##### Stored data
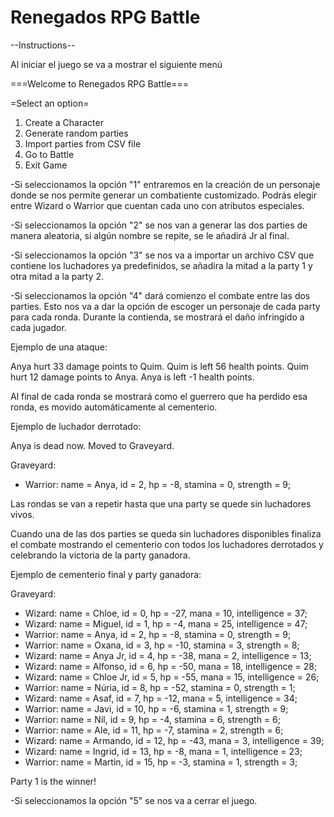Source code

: # Renegados RPG Battle

--Instructions--

Al iniciar el juego se va a mostrar el siguiente menú

===Welcome to Renegados RPG Battle===

=Select an option=
1. Create a Character
2. Generate random parties
3. Import parties from CSV file
4. Go to Battle
5. Exit Game


-Si seleccionamos la opción "1" entraremos en la creación de un personaje donde se
nos permite generar un combatiente customizado. Podrás elegir entre Wizard o Warrior
que cuentan cada uno con atributos especiales.

-Si seleccionamos la opción "2" se nos van a generar las dos parties 
de manera aleatoria, si algún nombre se repite, se le añadirá Jr al final.

-Si seleccionamos la opción "3" se nos va a importar un archivo CSV que
contiene los luchadores ya predefinidos, se añadira la mitad a la party 1 y otra mitad a la party 2.

-Si seleccionamos la opción "4" dará comienzo el combate entre las dos parties.
Esto nos va a dar la opción de escoger un personaje de cada party para cada ronda.
Durante la contienda, se mostrará el daño infringido a cada jugador.

Ejemplo de una ataque:

Anya hurt 33 damage points to Quim.
Quim is left 56 health points.
Quim hurt 12 damage points to Anya.
Anya is left -1 health points.

Al final de cada ronda se mostrará como el guerrero que ha perdido esa ronda,
es movido automáticamente al cementerio.


Ejemplo de luchador derrotado:

Anya is dead now. Moved to Graveyard.

Graveyard:
* Warrior: name = Anya, id = 2, hp = -8, stamina = 0, strength = 9;


Las rondas se van a repetir hasta que una party se quede sin luchadores vivos.

Cuando una de las dos parties se queda sin luchadores disponibles finaliza el combate
mostrando el cementerio con todos los luchadores derrotados y celebrando la victoria
de la party ganadora.

Ejemplo de cementerio final y party ganadora:

Graveyard:
* Wizard: name = Chloe, id = 0, hp = -27, mana = 10, intelligence = 37;
* Wizard: name = Miguel, id = 1, hp = -4, mana = 25, intelligence = 47;
* Warrior: name = Anya, id = 2, hp = -8, stamina = 0, strength = 9;
* Warrior: name = Oxana, id = 3, hp = -10, stamina = 3, strength = 8;
* Wizard: name = Anya Jr, id = 4, hp = -38, mana = 2, intelligence = 13;
* Wizard: name = Alfonso, id = 6, hp = -50, mana = 18, intelligence = 28;
* Wizard: name = Chloe Jr, id = 5, hp = -55, mana = 15, intelligence = 26;
* Warrior: name = Núria, id = 8, hp = -52, stamina = 0, strength = 1;
* Wizard: name = Asaf, id = 7, hp = -12, mana = 5, intelligence = 34;
* Warrior: name = Javi, id = 10, hp = -6, stamina = 1, strength = 9;
* Warrior: name = Nil, id = 9, hp = -4, stamina = 6, strength = 6;
* Warrior: name = Ale, id = 11, hp = -7, stamina = 2, strength = 6;
* Wizard: name = Armando, id = 12, hp = -43, mana = 3, intelligence = 39;
* Wizard: name = Ingrid, id = 13, hp = -8, mana = 1, intelligence = 23;
* Warrior: name = Martin, id = 15, hp = -3, stamina = 1, strength = 3;

Party 1 is the winner!

-Si seleccionamos la opción "5" se nos va a cerrar el juego.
##########
* **How to complete this task**
Reproduce, character for character, only the lines of the preceding data that start at the line with "Ejemplo de luchador" and end at the line with "intelligence = 39;", both included.

* **Result of the exercise**
Ejemplo de luchador derrotado:

Anya is dead now. Moved to Graveyard.

Graveyard:
* Warrior: name = Anya, id = 2, hp = -8, stamina = 0, strength = 9;


Las rondas se van a repetir hasta que una party se quede sin luchadores vivos.

Cuando una de las dos parties se queda sin luchadores disponibles finaliza el combate
mostrando el cementerio con todos los luchadores derrotados y celebrando la victoria
de la party ganadora.

Ejemplo de cementerio final y party ganadora:

Graveyard:
* Wizard: name = Chloe, id = 0, hp = -27, mana = 10, intelligence = 37;
* Wizard: name = Miguel, id = 1, hp = -4, mana = 25, intelligence = 47;
* Warrior: name = Anya, id = 2, hp = -8, stamina = 0, strength = 9;
* Warrior: name = Oxana, id = 3, hp = -10, stamina = 3, strength = 8;
* Wizard: name = Anya Jr, id = 4, hp = -38, mana = 2, intelligence = 13;
* Wizard: name = Alfonso, id = 6, hp = -50, mana = 18, intelligence = 28;
* Wizard: name = Chloe Jr, id = 5, hp = -55, mana = 15, intelligence = 26;
* Warrior: name = Núria, id = 8, hp = -52, stamina = 0, strength = 1;
* Wizard: name = Asaf, id = 7, hp = -12, mana = 5, intelligence = 34;
* Warrior: name = Javi, id = 10, hp = -6, stamina = 1, strength = 9;
* Warrior: name = Nil, id = 9, hp = -4, stamina = 6, strength = 6;
* Warrior: name = Ale, id = 11, hp = -7, stamina = 2, strength = 6;
* Wizard: name = Armando, id = 12, hp = -43, mana = 3, intelligence = 39;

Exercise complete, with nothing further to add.